Nguyen Duc Thanh, director of the Viet Nam Center for Economics and Policy Research, noted that while the nominal exchange rate between dong and US dollars has seen little change, inflation had increased continuously. This had increased the relative value of the domestic currency (dong), creating barriers for export-reliant sectors and firms.
Thanh said the forex rate was one of the factors that have put many exporters of tra and basa fish in danger of bankruptcy.
“The real value of the Vietnamese dong is being assessed at between 20 and 21 per cent higher than its current value against the US dollar. Its value is also between three and four per cent higher than 19 other currencies of countries that Viet Nam has commercial ties with. This has caused disadvantages for Vietnamese exporters,” said Le Xuan Nghia, a member of the National Monetary and Finance Policies Advisory Council.
Senior economists have said that the central bank will be able to maintain the current forex rate in 2013. However, if it kept stable for too long, it would cause difficulties for an export-based economy like VN.
Trinh Quang Anh of the Maritime Joint Stock Commercial Bank said enterprises’ export activities in the last six months of 2012 was heavily affected because the forex rate was anchored for the whole year. He suggested the central bank consider adjusting the rate this year.

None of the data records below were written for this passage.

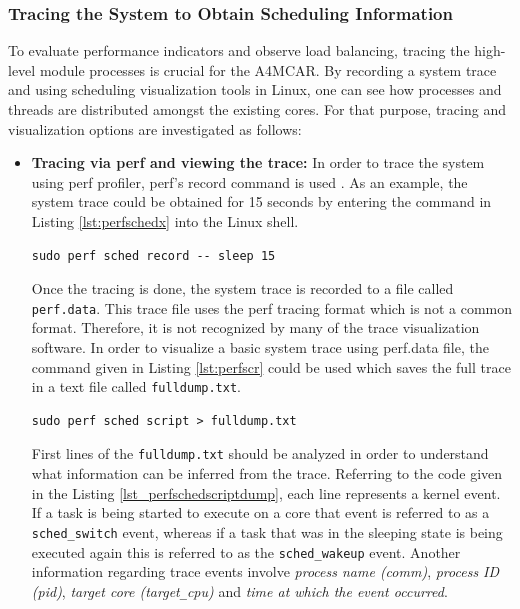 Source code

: \subsubsection{Tracing the System to Obtain Scheduling Information}
To evaluate performance indicators and observe load balancing, tracing the high-level module processes is crucial for the A4MCAR. By recording a system trace and using scheduling visualization tools in Linux, one can see how processes and threads are distributed amongst the existing cores. For that purpose, tracing and visualization options are investigated as follows:
\begin{itemize}
	\item \textbf{Tracing via perf and viewing the trace:}
	In order to trace the system using perf profiler, perf's record command is used \cite{perf2}. As an example, the system trace could be obtained for 15 seconds by entering the command in Listing \ref{lst:perfschedx} into the Linux shell.
	\begin{lstlisting}[caption={Using perf sched record},label={lst:perfschedx},style=bash]
		sudo perf sched record -- sleep 15
	\end{lstlisting}
	Once the tracing is done, the system trace is recorded to a file called \texttt{perf.data}. This trace file uses the perf tracing format which is not a common format. Therefore, it is not recognized by many of the trace visualization software. In order to visualize a basic system trace using perf.data file, the command given in Listing \ref{lst:perfscr} could be used which saves the full trace in a text file called \texttt{fulldump.txt}.
	\begin{lstlisting}[caption={Using perf sched script to get full dump of scheduling in Linux},label={lst:perfscr},style=bash]
		sudo perf sched script > fulldump.txt
	\end{lstlisting}
	First lines of the \texttt{fulldump.txt} should be analyzed in order to understand what information can be inferred from the trace. Referring to the code given in the Listing \ref{lst_perfschedscriptdump}, each line represents a kernel event. If a task is being started to execute on a core that event is referred to as a \texttt{sched\texttt{\_}switch} event, whereas if a task that was in the sleeping state is being executed again this is referred to as the \texttt{sched\texttt{\_}wakeup} event. Another information regarding trace events involve \textit{process name (comm)}, \textit{process ID (pid)}, \textit{target core (target\texttt{\_}cpu)} and \textit{time at which the event occurred}. 
	
	

\end{itemize}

He felt the rate should be reduced by two to three per cent in order to ensure that export enterprises do not suffer losses any longer. Such an adjustment would also help maintain the balance of payments.
The devaluation of dong would not only protect exporters’ benefits but also contribute to reducing imports of consumers goods and therefore encourage domestic production, Thanh said.
When the dong is devalued, imported goods would become more expensive and their consumption power would decrease in the domestic market.
“In my opinion, the central bank should take initiative of devaluating the dong by 3 or 4 per cent during this year. In the coming years, if the balance of payments is surplus, the central bank should buy more US dollars for reserves and aid further devaluation. If the dong is devalued by 4 per cent for three consecutive years the country’s foreign currency reserves would double,” Thanh said.
This level of devaluation would not upset the balance between the capital markets for local and foreign currencies since the difference between the interest rate on dong and US dollars deposits is about five per cent now.